Every line of the entries below from the one containing "<th>Sex</th>" to the one containing "<td>NaN</td>", both ends included, must be written out exactly. No other line belongs in the answer.

*** Data shown ***

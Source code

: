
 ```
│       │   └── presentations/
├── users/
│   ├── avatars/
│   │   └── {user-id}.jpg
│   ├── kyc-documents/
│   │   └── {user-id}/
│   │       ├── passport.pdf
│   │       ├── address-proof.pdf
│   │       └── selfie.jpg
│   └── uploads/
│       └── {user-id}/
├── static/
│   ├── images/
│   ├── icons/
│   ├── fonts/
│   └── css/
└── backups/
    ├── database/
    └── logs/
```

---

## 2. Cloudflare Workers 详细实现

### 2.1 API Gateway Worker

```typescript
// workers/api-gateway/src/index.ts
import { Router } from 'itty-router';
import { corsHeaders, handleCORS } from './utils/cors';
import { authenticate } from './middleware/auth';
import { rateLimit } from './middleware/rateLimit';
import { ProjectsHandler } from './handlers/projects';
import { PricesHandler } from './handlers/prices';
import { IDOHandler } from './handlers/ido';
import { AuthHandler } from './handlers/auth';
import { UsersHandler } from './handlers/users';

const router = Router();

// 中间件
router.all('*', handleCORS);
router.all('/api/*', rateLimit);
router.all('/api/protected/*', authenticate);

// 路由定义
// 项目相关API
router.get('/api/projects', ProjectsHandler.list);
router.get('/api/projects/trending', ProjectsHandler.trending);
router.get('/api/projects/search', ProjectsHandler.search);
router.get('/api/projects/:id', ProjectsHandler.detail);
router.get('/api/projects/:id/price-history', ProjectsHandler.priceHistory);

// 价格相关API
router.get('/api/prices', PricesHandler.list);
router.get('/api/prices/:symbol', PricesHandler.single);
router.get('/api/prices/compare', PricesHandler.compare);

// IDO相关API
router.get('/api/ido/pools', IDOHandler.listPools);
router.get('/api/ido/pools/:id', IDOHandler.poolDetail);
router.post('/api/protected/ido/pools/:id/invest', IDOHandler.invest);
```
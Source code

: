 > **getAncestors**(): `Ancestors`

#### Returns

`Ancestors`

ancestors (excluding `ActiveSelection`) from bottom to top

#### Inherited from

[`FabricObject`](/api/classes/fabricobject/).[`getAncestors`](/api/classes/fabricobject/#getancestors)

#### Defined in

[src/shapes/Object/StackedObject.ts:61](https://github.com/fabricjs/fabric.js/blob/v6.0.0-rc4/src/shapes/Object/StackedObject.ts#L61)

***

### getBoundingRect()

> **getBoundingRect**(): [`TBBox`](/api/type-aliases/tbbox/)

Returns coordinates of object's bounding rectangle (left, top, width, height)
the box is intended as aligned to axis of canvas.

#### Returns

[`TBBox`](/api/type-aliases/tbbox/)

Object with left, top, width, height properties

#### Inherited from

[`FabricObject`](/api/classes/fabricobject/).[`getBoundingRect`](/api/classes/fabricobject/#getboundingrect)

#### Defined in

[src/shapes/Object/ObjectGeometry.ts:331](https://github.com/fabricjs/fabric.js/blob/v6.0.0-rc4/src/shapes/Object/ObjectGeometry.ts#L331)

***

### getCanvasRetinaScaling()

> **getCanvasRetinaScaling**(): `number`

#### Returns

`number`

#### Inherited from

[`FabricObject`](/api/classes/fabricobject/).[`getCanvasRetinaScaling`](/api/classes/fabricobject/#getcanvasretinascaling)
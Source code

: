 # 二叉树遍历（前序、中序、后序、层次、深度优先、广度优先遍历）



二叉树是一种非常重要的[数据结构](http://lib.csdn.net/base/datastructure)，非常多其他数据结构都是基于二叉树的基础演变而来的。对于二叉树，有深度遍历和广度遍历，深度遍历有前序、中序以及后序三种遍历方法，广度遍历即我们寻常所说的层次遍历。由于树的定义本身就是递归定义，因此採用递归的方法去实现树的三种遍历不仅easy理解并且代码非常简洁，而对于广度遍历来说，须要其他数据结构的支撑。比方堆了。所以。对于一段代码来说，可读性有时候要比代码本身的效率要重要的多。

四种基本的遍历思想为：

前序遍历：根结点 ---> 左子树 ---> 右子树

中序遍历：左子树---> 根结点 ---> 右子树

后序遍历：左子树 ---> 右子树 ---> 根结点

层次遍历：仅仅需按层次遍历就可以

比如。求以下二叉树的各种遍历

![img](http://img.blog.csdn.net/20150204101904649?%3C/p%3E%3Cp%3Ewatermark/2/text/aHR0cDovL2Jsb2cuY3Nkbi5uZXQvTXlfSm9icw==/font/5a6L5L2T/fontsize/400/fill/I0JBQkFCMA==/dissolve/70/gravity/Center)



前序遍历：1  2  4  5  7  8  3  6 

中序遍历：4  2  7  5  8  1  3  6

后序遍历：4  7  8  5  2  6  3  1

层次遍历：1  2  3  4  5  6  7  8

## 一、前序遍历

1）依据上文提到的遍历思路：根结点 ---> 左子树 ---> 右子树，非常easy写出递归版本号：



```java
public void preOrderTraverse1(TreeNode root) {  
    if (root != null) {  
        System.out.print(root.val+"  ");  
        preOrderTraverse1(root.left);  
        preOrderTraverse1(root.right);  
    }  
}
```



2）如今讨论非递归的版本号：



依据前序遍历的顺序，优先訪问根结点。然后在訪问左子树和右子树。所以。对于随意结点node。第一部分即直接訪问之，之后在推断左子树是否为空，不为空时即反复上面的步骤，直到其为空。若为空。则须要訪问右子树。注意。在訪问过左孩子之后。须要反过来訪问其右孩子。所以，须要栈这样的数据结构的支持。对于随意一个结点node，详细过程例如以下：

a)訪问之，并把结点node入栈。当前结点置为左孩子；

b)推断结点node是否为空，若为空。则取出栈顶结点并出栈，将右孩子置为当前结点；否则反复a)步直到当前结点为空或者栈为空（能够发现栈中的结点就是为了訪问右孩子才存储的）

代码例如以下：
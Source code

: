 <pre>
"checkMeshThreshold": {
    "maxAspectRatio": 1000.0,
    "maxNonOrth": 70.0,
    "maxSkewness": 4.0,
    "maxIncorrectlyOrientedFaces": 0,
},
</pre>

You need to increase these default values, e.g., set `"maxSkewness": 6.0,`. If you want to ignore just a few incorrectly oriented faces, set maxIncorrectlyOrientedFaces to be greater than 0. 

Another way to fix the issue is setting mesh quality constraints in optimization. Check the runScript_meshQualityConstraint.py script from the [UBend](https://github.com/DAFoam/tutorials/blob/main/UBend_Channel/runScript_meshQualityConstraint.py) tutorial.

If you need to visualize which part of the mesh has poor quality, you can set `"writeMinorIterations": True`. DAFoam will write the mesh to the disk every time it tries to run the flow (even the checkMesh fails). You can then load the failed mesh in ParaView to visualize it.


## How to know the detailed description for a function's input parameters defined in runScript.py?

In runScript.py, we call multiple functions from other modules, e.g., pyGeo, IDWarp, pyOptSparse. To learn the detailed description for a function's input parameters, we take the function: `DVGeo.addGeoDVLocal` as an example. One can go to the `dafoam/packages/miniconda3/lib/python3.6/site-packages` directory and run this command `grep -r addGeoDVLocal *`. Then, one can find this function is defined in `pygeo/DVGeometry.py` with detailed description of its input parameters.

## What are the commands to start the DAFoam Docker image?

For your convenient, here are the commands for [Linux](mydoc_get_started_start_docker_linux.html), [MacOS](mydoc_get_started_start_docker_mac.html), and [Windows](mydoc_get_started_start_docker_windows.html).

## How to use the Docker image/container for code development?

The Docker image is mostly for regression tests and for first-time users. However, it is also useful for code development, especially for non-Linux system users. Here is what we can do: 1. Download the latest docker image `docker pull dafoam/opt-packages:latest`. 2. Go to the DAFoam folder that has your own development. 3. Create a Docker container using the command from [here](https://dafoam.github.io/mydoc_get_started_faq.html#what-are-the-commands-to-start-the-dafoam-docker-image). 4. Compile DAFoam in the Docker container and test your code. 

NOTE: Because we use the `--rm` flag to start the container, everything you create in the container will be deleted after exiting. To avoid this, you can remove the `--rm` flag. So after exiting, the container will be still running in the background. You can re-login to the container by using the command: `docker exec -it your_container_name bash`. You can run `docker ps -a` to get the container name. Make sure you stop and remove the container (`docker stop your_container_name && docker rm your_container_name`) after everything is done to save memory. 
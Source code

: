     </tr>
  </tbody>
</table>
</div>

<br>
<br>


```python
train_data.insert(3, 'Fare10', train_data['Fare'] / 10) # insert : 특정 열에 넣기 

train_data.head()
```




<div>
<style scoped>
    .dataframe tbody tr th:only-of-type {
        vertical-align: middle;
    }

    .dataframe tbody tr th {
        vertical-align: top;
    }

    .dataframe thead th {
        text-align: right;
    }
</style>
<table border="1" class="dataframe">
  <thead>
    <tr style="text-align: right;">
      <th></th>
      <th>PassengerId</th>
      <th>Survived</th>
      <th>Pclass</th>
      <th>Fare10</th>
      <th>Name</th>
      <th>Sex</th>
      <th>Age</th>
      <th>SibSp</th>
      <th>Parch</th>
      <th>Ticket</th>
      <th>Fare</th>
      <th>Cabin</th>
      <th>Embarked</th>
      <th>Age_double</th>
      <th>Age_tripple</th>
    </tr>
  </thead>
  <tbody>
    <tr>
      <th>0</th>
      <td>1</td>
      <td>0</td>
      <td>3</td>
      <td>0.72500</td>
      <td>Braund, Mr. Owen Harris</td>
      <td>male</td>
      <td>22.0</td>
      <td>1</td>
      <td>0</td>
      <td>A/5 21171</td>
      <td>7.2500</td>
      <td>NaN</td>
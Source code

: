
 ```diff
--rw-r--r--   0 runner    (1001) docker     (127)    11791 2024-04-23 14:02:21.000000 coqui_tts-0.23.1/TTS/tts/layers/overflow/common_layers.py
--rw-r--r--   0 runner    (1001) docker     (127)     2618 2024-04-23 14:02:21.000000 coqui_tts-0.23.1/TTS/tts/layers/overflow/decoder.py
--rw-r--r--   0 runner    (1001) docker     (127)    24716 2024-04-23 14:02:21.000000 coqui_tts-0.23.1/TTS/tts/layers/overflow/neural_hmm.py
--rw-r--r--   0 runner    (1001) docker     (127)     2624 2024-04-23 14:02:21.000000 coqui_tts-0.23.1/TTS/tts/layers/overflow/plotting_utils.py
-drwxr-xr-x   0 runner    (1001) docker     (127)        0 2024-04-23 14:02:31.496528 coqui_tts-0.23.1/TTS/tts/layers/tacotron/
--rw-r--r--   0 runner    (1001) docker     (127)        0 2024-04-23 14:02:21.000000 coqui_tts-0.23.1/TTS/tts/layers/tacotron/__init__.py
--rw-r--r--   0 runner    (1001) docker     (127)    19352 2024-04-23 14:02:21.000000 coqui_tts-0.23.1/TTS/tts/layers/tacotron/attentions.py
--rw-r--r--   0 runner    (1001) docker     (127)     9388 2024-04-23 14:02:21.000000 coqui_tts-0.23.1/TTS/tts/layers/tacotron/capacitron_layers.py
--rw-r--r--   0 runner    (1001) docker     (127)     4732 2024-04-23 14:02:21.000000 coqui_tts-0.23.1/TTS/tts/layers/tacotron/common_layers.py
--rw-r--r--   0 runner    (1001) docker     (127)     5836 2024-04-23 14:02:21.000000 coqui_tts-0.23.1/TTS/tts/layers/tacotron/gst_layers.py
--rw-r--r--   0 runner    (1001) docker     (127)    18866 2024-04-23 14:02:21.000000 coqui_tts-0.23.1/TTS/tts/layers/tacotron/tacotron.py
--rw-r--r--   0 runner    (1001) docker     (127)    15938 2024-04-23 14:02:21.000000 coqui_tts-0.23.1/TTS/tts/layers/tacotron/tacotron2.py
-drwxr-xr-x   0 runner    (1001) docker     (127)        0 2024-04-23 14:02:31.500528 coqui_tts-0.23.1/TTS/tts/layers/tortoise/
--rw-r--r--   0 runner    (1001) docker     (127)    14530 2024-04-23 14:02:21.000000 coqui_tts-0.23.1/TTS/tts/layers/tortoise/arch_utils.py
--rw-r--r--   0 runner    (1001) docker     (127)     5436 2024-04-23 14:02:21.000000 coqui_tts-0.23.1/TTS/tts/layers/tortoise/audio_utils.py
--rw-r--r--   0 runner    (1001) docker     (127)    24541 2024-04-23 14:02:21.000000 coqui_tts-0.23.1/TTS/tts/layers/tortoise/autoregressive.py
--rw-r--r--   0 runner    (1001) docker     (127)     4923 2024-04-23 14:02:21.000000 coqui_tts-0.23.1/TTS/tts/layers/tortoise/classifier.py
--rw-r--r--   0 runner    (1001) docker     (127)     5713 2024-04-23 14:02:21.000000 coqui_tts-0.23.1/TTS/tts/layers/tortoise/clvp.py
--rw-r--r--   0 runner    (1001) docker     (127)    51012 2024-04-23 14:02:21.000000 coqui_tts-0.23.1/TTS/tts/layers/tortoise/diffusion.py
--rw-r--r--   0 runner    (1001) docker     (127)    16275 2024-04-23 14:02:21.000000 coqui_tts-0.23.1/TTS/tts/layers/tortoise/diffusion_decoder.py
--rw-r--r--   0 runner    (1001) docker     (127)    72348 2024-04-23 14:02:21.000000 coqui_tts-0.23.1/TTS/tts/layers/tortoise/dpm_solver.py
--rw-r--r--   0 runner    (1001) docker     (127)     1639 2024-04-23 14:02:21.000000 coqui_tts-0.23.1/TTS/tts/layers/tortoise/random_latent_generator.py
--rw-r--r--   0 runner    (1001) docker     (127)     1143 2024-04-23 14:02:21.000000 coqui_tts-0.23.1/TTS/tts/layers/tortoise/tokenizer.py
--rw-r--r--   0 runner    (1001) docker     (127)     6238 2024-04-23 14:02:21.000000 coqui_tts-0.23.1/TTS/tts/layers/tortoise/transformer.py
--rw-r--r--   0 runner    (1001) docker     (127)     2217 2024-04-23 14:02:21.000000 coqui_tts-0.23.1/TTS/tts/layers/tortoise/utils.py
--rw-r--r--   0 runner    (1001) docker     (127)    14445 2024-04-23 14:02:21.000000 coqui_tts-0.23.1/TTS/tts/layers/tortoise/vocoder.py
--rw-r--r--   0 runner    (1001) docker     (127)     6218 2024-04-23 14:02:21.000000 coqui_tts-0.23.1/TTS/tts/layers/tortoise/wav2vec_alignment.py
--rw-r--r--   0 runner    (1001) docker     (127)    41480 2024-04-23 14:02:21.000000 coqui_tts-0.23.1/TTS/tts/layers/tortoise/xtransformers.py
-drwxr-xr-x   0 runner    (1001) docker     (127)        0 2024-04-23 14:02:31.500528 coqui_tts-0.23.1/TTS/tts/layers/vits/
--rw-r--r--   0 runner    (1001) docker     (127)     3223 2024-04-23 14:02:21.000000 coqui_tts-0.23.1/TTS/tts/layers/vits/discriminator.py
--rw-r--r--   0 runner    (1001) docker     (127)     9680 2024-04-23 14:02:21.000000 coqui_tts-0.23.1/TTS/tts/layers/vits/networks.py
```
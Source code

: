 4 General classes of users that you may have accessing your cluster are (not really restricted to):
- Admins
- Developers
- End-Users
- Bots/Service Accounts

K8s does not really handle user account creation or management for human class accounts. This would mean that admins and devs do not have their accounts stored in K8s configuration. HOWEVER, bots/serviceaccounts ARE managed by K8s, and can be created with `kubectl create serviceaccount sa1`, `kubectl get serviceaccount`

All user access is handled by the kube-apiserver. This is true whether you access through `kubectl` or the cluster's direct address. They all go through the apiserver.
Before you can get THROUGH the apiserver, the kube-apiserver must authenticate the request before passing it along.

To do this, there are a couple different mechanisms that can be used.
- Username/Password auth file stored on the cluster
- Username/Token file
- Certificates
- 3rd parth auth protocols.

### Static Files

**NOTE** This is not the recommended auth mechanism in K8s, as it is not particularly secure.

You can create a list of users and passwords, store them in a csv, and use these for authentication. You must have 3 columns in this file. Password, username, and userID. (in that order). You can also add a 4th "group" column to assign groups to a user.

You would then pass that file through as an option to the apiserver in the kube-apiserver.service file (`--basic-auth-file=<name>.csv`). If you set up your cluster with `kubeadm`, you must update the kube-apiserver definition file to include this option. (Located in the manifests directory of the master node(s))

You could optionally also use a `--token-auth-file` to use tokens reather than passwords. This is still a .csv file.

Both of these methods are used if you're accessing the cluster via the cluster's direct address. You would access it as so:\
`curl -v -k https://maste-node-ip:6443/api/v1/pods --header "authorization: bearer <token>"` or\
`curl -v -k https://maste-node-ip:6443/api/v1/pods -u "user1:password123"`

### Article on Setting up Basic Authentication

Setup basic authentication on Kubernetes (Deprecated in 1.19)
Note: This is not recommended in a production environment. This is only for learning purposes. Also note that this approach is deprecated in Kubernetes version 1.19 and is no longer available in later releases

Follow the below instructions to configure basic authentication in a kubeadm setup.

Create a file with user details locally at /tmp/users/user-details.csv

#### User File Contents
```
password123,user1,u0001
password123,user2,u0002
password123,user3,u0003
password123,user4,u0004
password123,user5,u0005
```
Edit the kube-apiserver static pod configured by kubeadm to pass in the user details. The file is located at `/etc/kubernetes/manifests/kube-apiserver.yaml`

*** End of Data shown ***

• **The completed task**
      <th>Sex</th>
      <th>Age</th>
      <th>SibSp</th>
      <th>Parch</th>
      <th>Ticket</th>
      <th>Fare</th>
      <th>Cabin</th>
      <th>Embarked</th>
      <th>Age_double</th>
      <th>Age_tripple</th>
    </tr>
  </thead>
  <tbody>
    <tr>
      <th>0</th>
      <td>1</td>
      <td>0</td>
      <td>3</td>
      <td>0.72500</td>
      <td>Braund, Mr. Owen Harris</td>
      <td>male</td>
      <td>22.0</td>
      <td>1</td>
      <td>0</td>
      <td>A/5 21171</td>
      <td>7.2500</td>
      <td>NaN</td>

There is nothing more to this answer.